CentOS7系统云服务器安全加固基线检测项详解

CentOS7系统在云服务器领域应用广泛，但开放的网络环境下，仅依赖云厂商基础防护远远不够。通过安全加固基线检测主动排查风险，是保障云服务器数据安全、业务稳定的核心手段。以下从六大关键维度展开详细说明。

账户与口令策略：筑牢第一道防线

空口令账户是攻击者最常利用的突破口。登录云服务器后，可执行命令快速排查：

awk -F: '($2 == "") { print $1 }' /etc/shadow

若返回具体用户名，需立即通过`passwd 用户名`设置强口令。实际运维中曾遇到某小型企业因测试账户未设密码，导致恶意脚本入侵删除数据库的案例，教训深刻。

口令复杂度直接影响破解难度。修改`/etc/security/pwquality.conf`文件时，建议设置`minlen=12`（最小12位）、`dcredit=-1`（至少1个数字）、`ucredit=-1`（至少1个大写字母）、`ocredit=-1`（至少1个特殊字符）。同时通过`chage -M 90 用户名`设置口令最长90天过期，强制定期更换。

服务与端口：关闭冗余降低攻击面

过多运行的服务会增加被攻击概率。执行`systemctl list-units --type=service`查看所有服务，重点检查是否存在`telnet.socket`、`rsh.socket`等明文传输服务——某电商曾因未关闭telnet服务，导致用户登录信息被截获，引发客诉。

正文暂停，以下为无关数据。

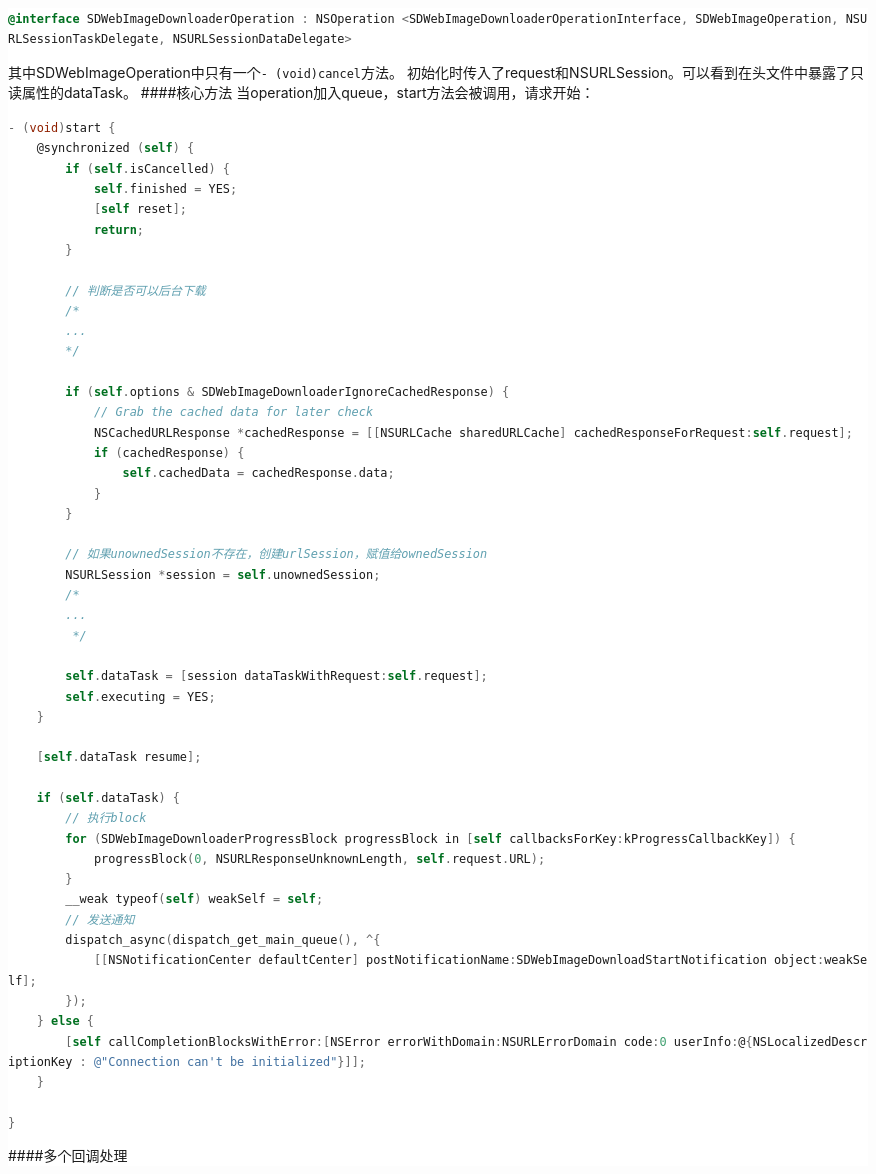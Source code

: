 
```Objective-C
@interface SDWebImageDownloaderOperation : NSOperation <SDWebImageDownloaderOperationInterface, SDWebImageOperation, NSURLSessionTaskDelegate, NSURLSessionDataDelegate>
```
其中SDWebImageOperation中只有一个`- (void)cancel`方法。
初始化时传入了request和NSURLSession。可以看到在头文件中暴露了只读属性的dataTask。
####核心方法
当operation加入queue，start方法会被调用，请求开始：

```Objective-C
- (void)start {
    @synchronized (self) {
        if (self.isCancelled) {
            self.finished = YES;
            [self reset];
            return;
        }

        // 判断是否可以后台下载
        /*
        ...
        */

        if (self.options & SDWebImageDownloaderIgnoreCachedResponse) {
            // Grab the cached data for later check
            NSCachedURLResponse *cachedResponse = [[NSURLCache sharedURLCache] cachedResponseForRequest:self.request];
            if (cachedResponse) {
                self.cachedData = cachedResponse.data;
            }
        }
        
        // 如果unownedSession不存在，创建urlSession，赋值给ownedSession
        NSURLSession *session = self.unownedSession;
        /*
        ...
         */
        
        self.dataTask = [session dataTaskWithRequest:self.request];
        self.executing = YES;
    }
    
    [self.dataTask resume];

    if (self.dataTask) {
    	// 执行block
        for (SDWebImageDownloaderProgressBlock progressBlock in [self callbacksForKey:kProgressCallbackKey]) {
            progressBlock(0, NSURLResponseUnknownLength, self.request.URL);
        }
        __weak typeof(self) weakSelf = self;
        // 发送通知
        dispatch_async(dispatch_get_main_queue(), ^{
            [[NSNotificationCenter defaultCenter] postNotificationName:SDWebImageDownloadStartNotification object:weakSelf];
        });
    } else {
        [self callCompletionBlocksWithError:[NSError errorWithDomain:NSURLErrorDomain code:0 userInfo:@{NSLocalizedDescriptionKey : @"Connection can't be initialized"}]];
    }

}
```
####多个回调处理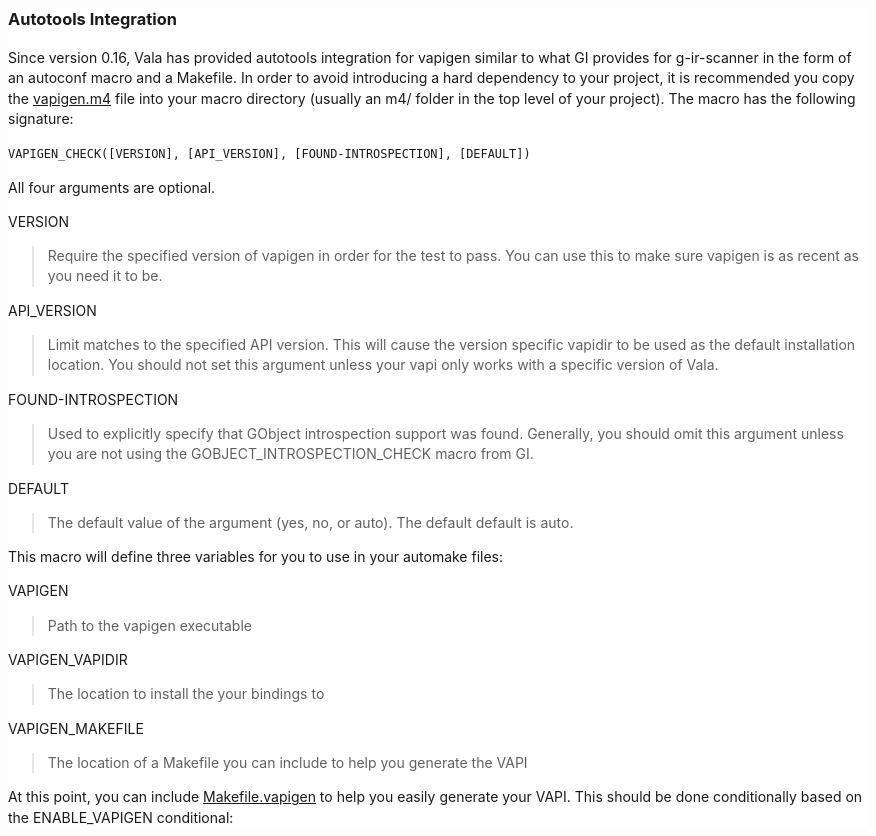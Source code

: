 ### Autotools Integration

Since version 0.16, Vala has provided autotools integration for vapigen
similar to what GI provides for g-ir-scanner in the form of an autoconf
macro and a Makefile. In order to avoid introducing a hard dependency to
your project, it is recommended you copy the
[vapigen.m4](https://gitlab.gnome.org/GNOME/vala/-/blob/master/vapigen/vapigen.m4)
file into your macro directory (usually an m4/ folder in the top level
of your project). The macro has the following signature:

```shell
VAPIGEN_CHECK([VERSION], [API_VERSION], [FOUND-INTROSPECTION], [DEFAULT])
```

All four arguments are optional.

VERSION

>   Require the specified version of vapigen in order for the test to
    pass. You can use this to make sure vapigen is as recent as you need
    it to be.

API_VERSION

>   Limit matches to the specified API version. This will cause the
    version specific vapidir to be used as the default installation
    location. You should not set this argument unless your vapi only
    works with a specific version of Vala.

FOUND-INTROSPECTION

>   Used to explicitly specify that GObject introspection support was
    found. Generally, you should omit this argument unless you are not
    using the GOBJECT_INTROSPECTION_CHECK macro from GI.

DEFAULT

>   The default value of the argument (yes, no, or auto). The default
    default is auto.

This macro will define three variables for you to use in your automake
files:

VAPIGEN

>   Path to the vapigen executable

VAPIGEN_VAPIDIR

>   The location to install the your bindings to

VAPIGEN_MAKEFILE

>   The location of a Makefile you can include to help you generate the
    VAPI

At this point, you can include
[Makefile.vapigen](https://gitlab.gnome.org/GNOME/vala/-/blob/master/vapigen/Makefile.vapigen)
to help you easily generate your VAPI. This should be done conditionally
based on the ENABLE_VAPIGEN conditional:
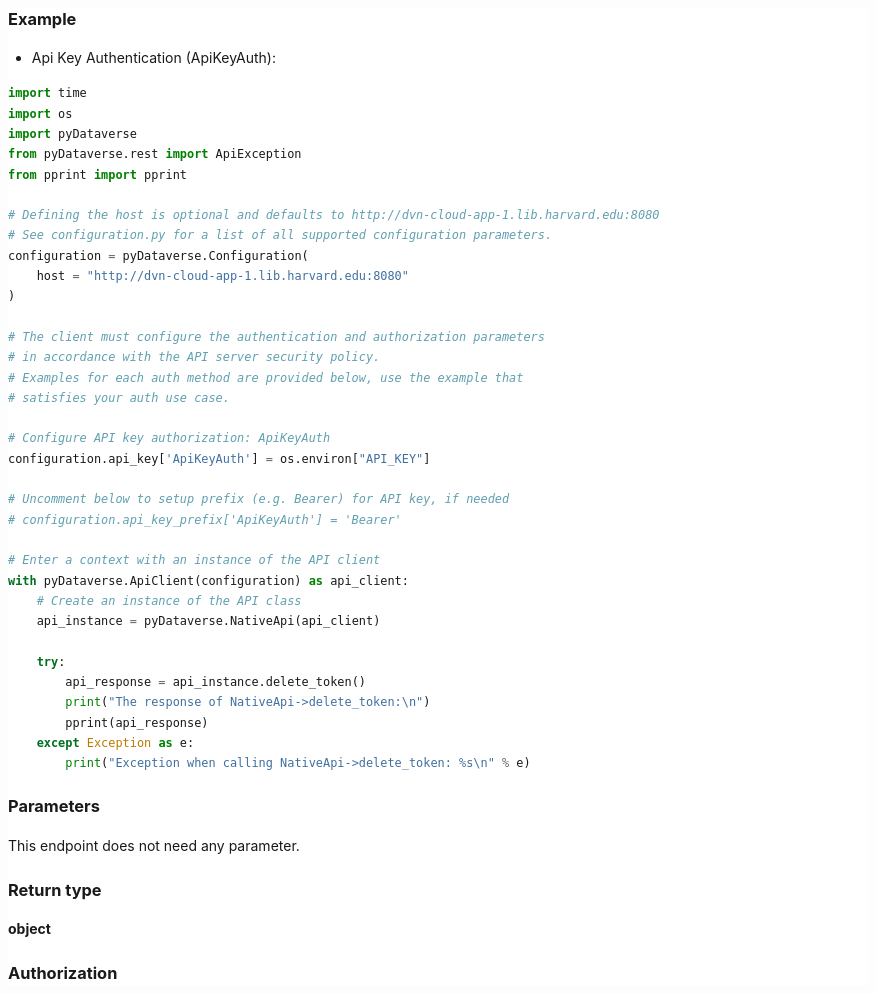 

### Example

* Api Key Authentication (ApiKeyAuth):

```python
import time
import os
import pyDataverse
from pyDataverse.rest import ApiException
from pprint import pprint

# Defining the host is optional and defaults to http://dvn-cloud-app-1.lib.harvard.edu:8080
# See configuration.py for a list of all supported configuration parameters.
configuration = pyDataverse.Configuration(
    host = "http://dvn-cloud-app-1.lib.harvard.edu:8080"
)

# The client must configure the authentication and authorization parameters
# in accordance with the API server security policy.
# Examples for each auth method are provided below, use the example that
# satisfies your auth use case.

# Configure API key authorization: ApiKeyAuth
configuration.api_key['ApiKeyAuth'] = os.environ["API_KEY"]

# Uncomment below to setup prefix (e.g. Bearer) for API key, if needed
# configuration.api_key_prefix['ApiKeyAuth'] = 'Bearer'

# Enter a context with an instance of the API client
with pyDataverse.ApiClient(configuration) as api_client:
    # Create an instance of the API class
    api_instance = pyDataverse.NativeApi(api_client)

    try:
        api_response = api_instance.delete_token()
        print("The response of NativeApi->delete_token:\n")
        pprint(api_response)
    except Exception as e:
        print("Exception when calling NativeApi->delete_token: %s\n" % e)
```



### Parameters

This endpoint does not need any parameter.

### Return type

**object**

### Authorization
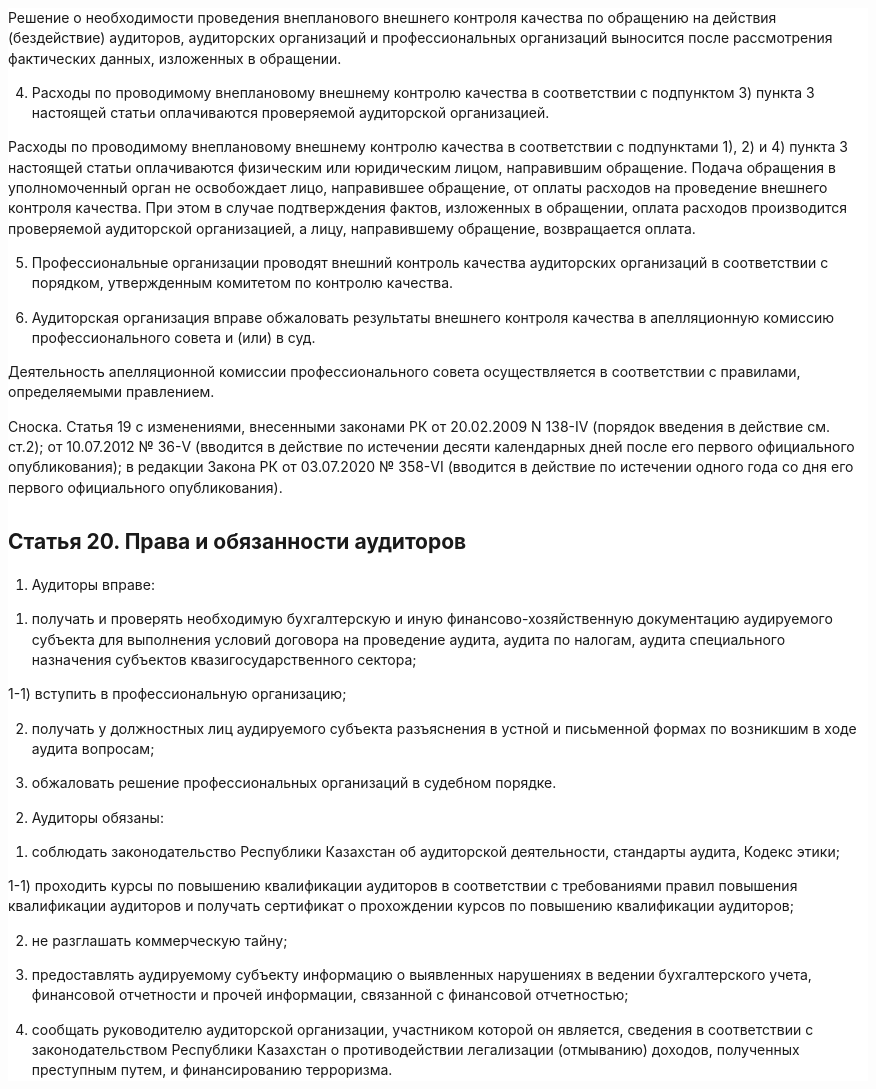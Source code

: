 Решение о необходимости проведения внепланового внешнего контроля качества по обращению на действия (бездействие) аудиторов, аудиторских организаций и профессиональных организаций выносится после рассмотрения фактических данных, изложенных в обращении.

4. Расходы по проводимому внеплановому внешнему контролю качества в соответствии с подпунктом 3) пункта 3 настоящей статьи оплачиваются проверяемой аудиторской организацией.

Расходы по проводимому внеплановому внешнему контролю качества в соответствии с подпунктами 1), 2) и 4) пункта 3 настоящей статьи оплачиваются физическим или юридическим лицом, направившим обращение. Подача обращения в уполномоченный орган не освобождает лицо, направившее обращение, от оплаты расходов на проведение внешнего контроля качества. При этом в случае подтверждения фактов, изложенных в обращении, оплата расходов производится проверяемой аудиторской организацией, а лицу, направившему обращение, возвращается оплата.

5. Профессиональные организации проводят внешний контроль качества аудиторских организаций в соответствии с порядком, утвержденным комитетом по контролю качества.

6. Аудиторская организация вправе обжаловать результаты внешнего контроля качества в апелляционную комиссию профессионального совета и (или) в суд.

Деятельность апелляционной комиссии профессионального совета осуществляется в соответствии с правилами, определяемыми правлением.

Сноска. Статья 19 с изменениями, внесенными законами РК от 20.02.2009 N 138-IV (порядок введения в действие см. ст.2); от 10.07.2012 № 36-V (вводится в действие по истечении десяти календарных дней после его первого официального опубликования); в редакции Закона РК от 03.07.2020 № 358-VI (вводится в действие по истечении одного года со дня его первого официального опубликования).

## Статья 20. Права и обязанности аудиторов

1. Аудиторы вправе:

1) получать и проверять необходимую бухгалтерскую и иную финансово-хозяйственную документацию аудируемого субъекта для выполнения условий договора на проведение аудита, аудита по налогам, аудита специального назначения субъектов квазигосударственного сектора;

1-1) вступить в профессиональную организацию;

2) получать у должностных лиц аудируемого субъекта разъяснения в устной и письменной формах по возникшим в ходе аудита вопросам;

3) обжаловать решение профессиональных организаций в судебном порядке.

2. Аудиторы обязаны:

1) соблюдать законодательство Республики Казахстан об аудиторской деятельности, стандарты аудита, Кодекс этики;

1-1) проходить курсы по повышению квалификации аудиторов в соответствии с требованиями правил повышения квалификации аудиторов и получать сертификат о прохождении курсов по повышению квалификации аудиторов;

2) не разглашать коммерческую тайну;

3) предоставлять аудируемому субъекту информацию о выявленных нарушениях в ведении бухгалтерского учета, финансовой отчетности и прочей информации, связанной с финансовой отчетностью;

4) сообщать руководителю аудиторской организации, участником которой он является, сведения в соответствии с законодательством Республики Казахстан о противодействии легализации (отмыванию) доходов, полученных преступным путем, и финансированию терроризма.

发现后立即用`systemctl disable --now telnet.socket`禁用。

端口管理需遵循“最小权限”原则。通过`netstat -tulnp`查看开放端口，仅保留SSH（22）、Web（80/443）等必要端口。例如关闭测试用的1234端口，可执行：

firewall-cmd --permanent --remove-port=1234/tcp
firewall-cmd --reload

文件系统权限：敏感数据的防护锁

关键文件权限错误可能导致数据泄露。`/etc/passwd`存储用户基本信息，应设为644权限（`chmod 644 /etc/passwd`）；`/etc/shadow`包含加密口令，必须严格限制为600权限（`chmod 600 /etc/shadow`）。曾有运维人员误将shadow文件权限设为644，导致普通用户通过工具尝试破解口令，幸好及时发现。

用户主目录权限建议设置为700（`chmod 700 /home/用户名`），避免其他用户访问私人文件。对于共享目录，可根据业务需求调整为750或755，但需定期检查是否存在越权访问。

日志与审计：安全事件的“黑匣子”

日志是追溯攻击路径的关键。首先确认`rsyslog`服务运行正常（`systemctl status rsyslog`），若异常用`systemctl restart rsyslog`恢复。日志保留策略通过`/etc/logrotate.conf`配置，建议设置`rotate 30`（保留30天）、`size 100M`（单文件超100M即轮转），避免日志占满磁盘影响服务。

审计服务`auditd`能记录详细操作轨迹。执行`systemctl enable --now auditd`开启服务后，可添加规则监控关键文件，例如监控`/etc/passwd`修改：

auditctl -w /etc/passwd -p wa -k passwd_modify

通过`ausearch -k passwd_modify`可快速查询相关操作记录。

防火墙与SELinux：系统级主动防护

`firewalld`是CentOS7默认防火墙，需确保开启并随开机启动（`systemctl enable --now firewalld`）。配置策略时，建议先拒绝所有流量（`firewall-cmd --set-default-zone=drop`），再按需放行必要端口，这种“白名单”模式比默认允许更安全。

SELinux（安全增强型Linux）通过强制访问控制限制进程权限。执行`getenforce`查看状态，建议设置为`Enforcing`（强制模式）。修改`/etc/selinux/config`文件中`SELINUX=enforcing`，重启后生效。曾有案例显示，开启SELinux后，尝试越权访问的恶意进程被直接拦截，有效阻止了进一步破坏。

通过以上基线检测与加固措施，能显著提升CentOS7云服务器的安全防护能力。实际运维中建议每月执行一次全量检测，重要业务场景可结合云厂商提供的安全监控服务，实现“人工检测+自动告警”的双重防护，为业务稳定运行筑牢安全屏障。